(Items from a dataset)
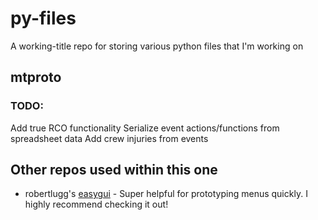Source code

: # py-files

A working-title repo for storing various python files that I'm working on

## mtproto

### TODO:
Add true RCO functionality
Serialize event actions/functions from spreadsheet data
Add crew injuries from events

## Other repos used within this one

* robertlugg's [easygui](https://github.com/robertlugg/easygui) - Super helpful for prototyping menus quickly. I highly recommend checking it out!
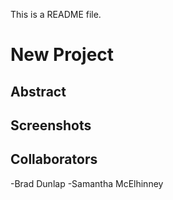 This is a README file.

# New Project

## Abstract

## Screenshots

## Collaborators
-Brad Dunlap
-Samantha McElhinney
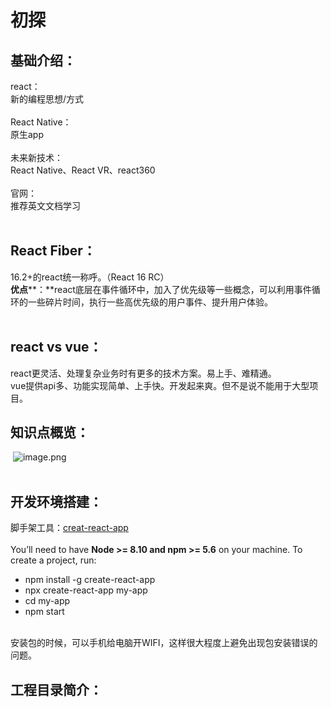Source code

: # 初探

<a name="CTmgb"></a>
## 基础介绍：
react：<br />新的编程思想/方式<br /> <br />React Native：<br />原生app<br /> <br />未来新技术：<br />React Native、React VR、react360<br /> <br />官网：<br />推荐英文文档学习<br /> 
<a name="ZKKtO"></a>
## React Fiber：
16.2+的react统一称呼。（React 16 RC）<br />**优点****：**react底层在事件循环中，加入了优先级等一些概念，可以利用事件循环的一些碎片时间，执行一些高优先级的用户事件、提升用户体验。<br /> 
<a name="Lkqtk"></a>
## react vs vue：
react更灵活、处理复杂业务时有更多的技术方案。易上手、难精通。<br />vue提供api多、功能实现简单、上手快。开发起来爽。但不是说不能用于大型项目。<br />

<a name="JfAaa"></a>
## 知识点概览：
 ![image.png](https://cdn.nlark.com/yuque/0/2020/png/269022/1594014613545-386dde2a-2e1f-4257-bd40-5529f099873c.png#align=left&display=inline&height=289&margin=%5Bobject%20Object%5D&name=image.png&originHeight=578&originWidth=1088&size=585477&status=done&style=none&width=544)<br /> 
<a name="54hae"></a>
## 开发环境搭建：
脚手架工具：[creat-react-app](https://reactjs.org/docs/create-a-new-react-app.html#create-react-app)<br /> <br />You’ll need to have **Node >= 8.10 and npm >= 5.6** on your machine. To create a project, run:

- npm install -g      create-react-app
- npx create-react-app my-app
- cd my-app
- npm start

 <br />安装包的时候，可以手机给电脑开WIFI，这样很大程度上避免出现包安装错误的问题。
<a name="45tDt"></a>
## 工程目录简介： 
 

* _THE TASK_:
Images are to be skipped, and each line above is to be returned exactly.

* _EXERCISE RESPONSE_:
Source code

: # py-files

A working-title repo for storing various python files that I'm working on

## mtproto

### TODO:
Add true RCO functionality
Serialize event actions/functions from spreadsheet data
Add crew injuries from events

## Other repos used within this one

* robertlugg's [easygui](https://github.com/robertlugg/easygui) - Super helpful for prototyping menus quickly. I highly recommend checking it out!
 This is a README file.

# New Project

## Abstract

## Screenshots

## Collaborators
-Brad Dunlap
-Samantha McElhinney
Source code

: # 初探

<a name="CTmgb"></a>
## 基础介绍：
react：<br />新的编程思想/方式<br /> <br />React Native：<br />原生app<br /> <br />未来新技术：<br />React Native、React VR、react360<br /> <br />官网：<br />推荐英文文档学习<br /> 
<a name="ZKKtO"></a>
## React Fiber：
16.2+的react统一称呼。（React 16 RC）<br />**优点****：**react底层在事件循环中，加入了优先级等一些概念，可以利用事件循环的一些碎片时间，执行一些高优先级的用户事件、提升用户体验。<br /> 
<a name="Lkqtk"></a>
## react vs vue：
react更灵活、处理复杂业务时有更多的技术方案。易上手、难精通。<br />vue提供api多、功能实现简单、上手快。开发起来爽。但不是说不能用于大型项目。<br />

<a name="JfAaa"></a>
## 知识点概览：
 ![image.png](https://cdn.nlark.com/yuque/0/2020/png/269022/1594014613545-386dde2a-2e1f-4257-bd40-5529f099873c.png#align=left&display=inline&height=289&margin=%5Bobject%20Object%5D&name=image.png&originHeight=578&originWidth=1088&size=585477&status=done&style=none&width=544)<br /> 
<a name="54hae"></a>
## 开发环境搭建：
脚手架工具：[creat-react-app](https://reactjs.org/docs/create-a-new-react-app.html#create-react-app)<br /> <br />You’ll need to have **Node >= 8.10 and npm >= 5.6** on your machine. To create a project, run:

- npm install -g      create-react-app
- npx create-react-app my-app
- cd my-app
- npm start

 <br />安装包的时候，可以手机给电脑开WIFI，这样很大程度上避免出现包安装错误的问题。
<a name="45tDt"></a>
## 工程目录简介： 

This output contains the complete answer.